** Provided records follows **

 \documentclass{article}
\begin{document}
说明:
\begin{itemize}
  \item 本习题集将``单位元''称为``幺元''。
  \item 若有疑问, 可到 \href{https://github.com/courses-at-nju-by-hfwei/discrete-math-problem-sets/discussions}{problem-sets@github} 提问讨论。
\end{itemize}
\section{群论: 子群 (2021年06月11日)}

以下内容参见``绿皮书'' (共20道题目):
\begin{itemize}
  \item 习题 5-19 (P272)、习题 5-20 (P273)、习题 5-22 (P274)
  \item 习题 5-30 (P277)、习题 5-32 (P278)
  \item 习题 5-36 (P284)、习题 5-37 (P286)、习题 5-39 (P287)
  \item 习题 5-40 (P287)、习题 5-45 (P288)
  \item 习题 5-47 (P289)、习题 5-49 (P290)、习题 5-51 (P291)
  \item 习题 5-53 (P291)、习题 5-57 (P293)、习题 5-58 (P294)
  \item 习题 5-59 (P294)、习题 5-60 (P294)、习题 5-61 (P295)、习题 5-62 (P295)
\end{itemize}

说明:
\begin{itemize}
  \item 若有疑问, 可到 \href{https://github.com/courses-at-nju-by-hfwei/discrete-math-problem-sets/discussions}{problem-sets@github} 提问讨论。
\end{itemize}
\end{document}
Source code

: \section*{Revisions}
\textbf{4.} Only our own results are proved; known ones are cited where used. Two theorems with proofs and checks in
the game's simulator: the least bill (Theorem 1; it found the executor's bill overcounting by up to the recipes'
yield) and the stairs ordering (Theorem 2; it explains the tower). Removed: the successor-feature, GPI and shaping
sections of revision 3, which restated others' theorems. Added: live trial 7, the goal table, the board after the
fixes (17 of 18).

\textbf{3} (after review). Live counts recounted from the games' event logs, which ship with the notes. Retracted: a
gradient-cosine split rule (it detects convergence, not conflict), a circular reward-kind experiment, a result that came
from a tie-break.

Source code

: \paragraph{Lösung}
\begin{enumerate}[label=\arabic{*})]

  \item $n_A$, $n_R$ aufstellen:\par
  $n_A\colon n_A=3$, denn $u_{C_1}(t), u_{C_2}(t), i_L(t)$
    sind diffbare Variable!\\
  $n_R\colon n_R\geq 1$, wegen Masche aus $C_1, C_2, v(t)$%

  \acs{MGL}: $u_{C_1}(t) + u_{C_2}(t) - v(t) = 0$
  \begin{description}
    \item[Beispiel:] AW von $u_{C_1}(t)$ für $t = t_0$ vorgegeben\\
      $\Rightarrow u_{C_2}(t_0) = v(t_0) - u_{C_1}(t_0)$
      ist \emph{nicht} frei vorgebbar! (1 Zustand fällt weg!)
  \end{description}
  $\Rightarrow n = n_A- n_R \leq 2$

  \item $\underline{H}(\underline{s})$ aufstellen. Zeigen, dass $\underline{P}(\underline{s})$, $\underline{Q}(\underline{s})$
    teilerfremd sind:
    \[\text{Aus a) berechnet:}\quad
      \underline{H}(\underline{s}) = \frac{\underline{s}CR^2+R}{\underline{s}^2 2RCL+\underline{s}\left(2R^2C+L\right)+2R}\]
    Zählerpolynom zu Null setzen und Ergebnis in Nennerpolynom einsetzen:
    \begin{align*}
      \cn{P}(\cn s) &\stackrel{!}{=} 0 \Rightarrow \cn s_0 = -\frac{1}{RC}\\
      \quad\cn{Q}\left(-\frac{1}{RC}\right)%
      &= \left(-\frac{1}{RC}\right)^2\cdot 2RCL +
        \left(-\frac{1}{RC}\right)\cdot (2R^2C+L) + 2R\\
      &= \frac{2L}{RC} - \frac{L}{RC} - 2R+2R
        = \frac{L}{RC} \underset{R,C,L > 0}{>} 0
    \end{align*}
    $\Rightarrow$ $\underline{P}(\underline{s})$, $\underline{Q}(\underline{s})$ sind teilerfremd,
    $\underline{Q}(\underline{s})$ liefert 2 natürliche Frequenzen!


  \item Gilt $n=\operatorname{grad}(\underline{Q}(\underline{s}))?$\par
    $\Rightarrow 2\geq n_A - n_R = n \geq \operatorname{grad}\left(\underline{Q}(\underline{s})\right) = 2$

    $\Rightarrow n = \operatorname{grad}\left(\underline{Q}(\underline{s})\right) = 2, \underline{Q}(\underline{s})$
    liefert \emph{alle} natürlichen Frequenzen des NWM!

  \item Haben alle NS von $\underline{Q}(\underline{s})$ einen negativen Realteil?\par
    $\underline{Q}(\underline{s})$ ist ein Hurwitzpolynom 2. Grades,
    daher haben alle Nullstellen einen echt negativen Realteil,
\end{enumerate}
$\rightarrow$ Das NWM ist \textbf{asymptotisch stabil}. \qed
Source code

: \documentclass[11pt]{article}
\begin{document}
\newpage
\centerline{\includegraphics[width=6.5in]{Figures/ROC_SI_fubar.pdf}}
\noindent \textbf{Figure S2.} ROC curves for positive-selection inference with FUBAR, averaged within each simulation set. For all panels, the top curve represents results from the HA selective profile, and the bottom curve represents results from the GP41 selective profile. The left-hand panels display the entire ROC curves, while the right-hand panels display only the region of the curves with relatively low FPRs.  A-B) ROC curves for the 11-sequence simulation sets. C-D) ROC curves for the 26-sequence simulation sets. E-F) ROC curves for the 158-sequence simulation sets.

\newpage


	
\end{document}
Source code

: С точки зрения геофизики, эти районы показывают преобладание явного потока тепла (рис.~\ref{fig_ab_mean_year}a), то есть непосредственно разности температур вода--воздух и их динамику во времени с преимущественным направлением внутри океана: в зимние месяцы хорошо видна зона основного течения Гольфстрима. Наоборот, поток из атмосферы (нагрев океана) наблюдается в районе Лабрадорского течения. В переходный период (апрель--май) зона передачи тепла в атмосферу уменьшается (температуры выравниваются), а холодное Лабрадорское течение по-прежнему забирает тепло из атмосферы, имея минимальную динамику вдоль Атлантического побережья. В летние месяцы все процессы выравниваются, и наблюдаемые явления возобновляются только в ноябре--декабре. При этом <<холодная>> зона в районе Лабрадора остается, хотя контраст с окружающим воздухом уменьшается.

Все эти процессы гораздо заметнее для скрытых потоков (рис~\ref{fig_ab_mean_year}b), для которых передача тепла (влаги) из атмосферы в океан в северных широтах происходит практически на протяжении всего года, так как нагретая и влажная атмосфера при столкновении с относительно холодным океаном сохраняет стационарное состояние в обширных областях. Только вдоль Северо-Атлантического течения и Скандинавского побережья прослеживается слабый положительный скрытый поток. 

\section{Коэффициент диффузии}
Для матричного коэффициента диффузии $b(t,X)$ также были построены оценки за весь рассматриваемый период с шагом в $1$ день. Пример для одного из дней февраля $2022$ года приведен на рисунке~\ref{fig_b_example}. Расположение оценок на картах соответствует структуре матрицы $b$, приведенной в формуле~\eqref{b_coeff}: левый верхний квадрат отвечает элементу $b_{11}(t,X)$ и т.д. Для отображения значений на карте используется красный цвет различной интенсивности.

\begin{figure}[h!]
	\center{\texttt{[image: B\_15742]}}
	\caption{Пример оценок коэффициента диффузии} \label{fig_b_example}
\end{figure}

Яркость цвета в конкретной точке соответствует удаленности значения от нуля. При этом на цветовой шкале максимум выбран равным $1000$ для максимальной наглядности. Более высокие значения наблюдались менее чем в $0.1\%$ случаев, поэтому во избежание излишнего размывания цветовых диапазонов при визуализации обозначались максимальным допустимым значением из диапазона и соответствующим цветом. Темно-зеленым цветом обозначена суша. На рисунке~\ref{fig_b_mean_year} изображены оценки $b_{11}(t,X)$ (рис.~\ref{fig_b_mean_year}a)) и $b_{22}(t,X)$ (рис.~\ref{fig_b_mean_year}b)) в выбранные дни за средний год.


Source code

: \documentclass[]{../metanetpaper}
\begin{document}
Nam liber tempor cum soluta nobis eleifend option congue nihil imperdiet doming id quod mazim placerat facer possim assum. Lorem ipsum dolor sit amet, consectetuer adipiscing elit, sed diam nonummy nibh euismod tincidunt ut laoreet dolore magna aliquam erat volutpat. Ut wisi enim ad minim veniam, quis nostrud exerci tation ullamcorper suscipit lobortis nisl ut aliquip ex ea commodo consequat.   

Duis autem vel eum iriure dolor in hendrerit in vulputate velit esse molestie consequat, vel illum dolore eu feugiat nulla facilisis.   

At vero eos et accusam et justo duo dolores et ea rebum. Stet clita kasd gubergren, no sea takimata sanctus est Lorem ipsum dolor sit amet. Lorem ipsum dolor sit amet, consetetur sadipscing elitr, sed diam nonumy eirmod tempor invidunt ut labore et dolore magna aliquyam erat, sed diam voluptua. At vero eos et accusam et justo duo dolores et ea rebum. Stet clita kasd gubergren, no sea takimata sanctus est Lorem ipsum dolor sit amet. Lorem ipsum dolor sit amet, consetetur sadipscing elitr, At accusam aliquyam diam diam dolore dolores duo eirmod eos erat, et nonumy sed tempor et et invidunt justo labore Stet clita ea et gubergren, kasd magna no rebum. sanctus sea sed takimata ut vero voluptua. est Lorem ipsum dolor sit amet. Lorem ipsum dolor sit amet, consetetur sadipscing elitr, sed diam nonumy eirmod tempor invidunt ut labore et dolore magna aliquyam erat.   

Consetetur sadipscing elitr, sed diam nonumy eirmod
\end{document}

** End of Provided records **

> What the task asks
In the listing above, the line with "Duis autem vel" and every line after it must be set down word for word, and no other line.

> Response
Duis autem vel eum iriure dolor in hendrerit in vulputate velit esse molestie consequat, vel illum dolore eu feugiat nulla facilisis.   

At vero eos et accusam et justo duo dolores et ea rebum. Stet clita kasd gubergren, no sea takimata sanctus est Lorem ipsum dolor sit amet. Lorem ipsum dolor sit amet, consetetur sadipscing elitr, sed diam nonumy eirmod tempor invidunt ut labore et dolore magna aliquyam erat, sed diam voluptua. At vero eos et accusam et justo duo dolores et ea rebum. Stet clita kasd gubergren, no sea takimata sanctus est Lorem ipsum dolor sit amet. Lorem ipsum dolor sit amet, consetetur sadipscing elitr, At accusam aliquyam diam diam dolore dolores duo eirmod eos erat, et nonumy sed tempor et et invidunt justo labore Stet clita ea et gubergren, kasd magna no rebum. sanctus sea sed takimata ut vero voluptua. est Lorem ipsum dolor sit amet. Lorem ipsum dolor sit amet, consetetur sadipscing elitr, sed diam nonumy eirmod tempor invidunt ut labore et dolore magna aliquyam erat.   

Consetetur sadipscing elitr, sed diam nonumy eirmod
\end{document}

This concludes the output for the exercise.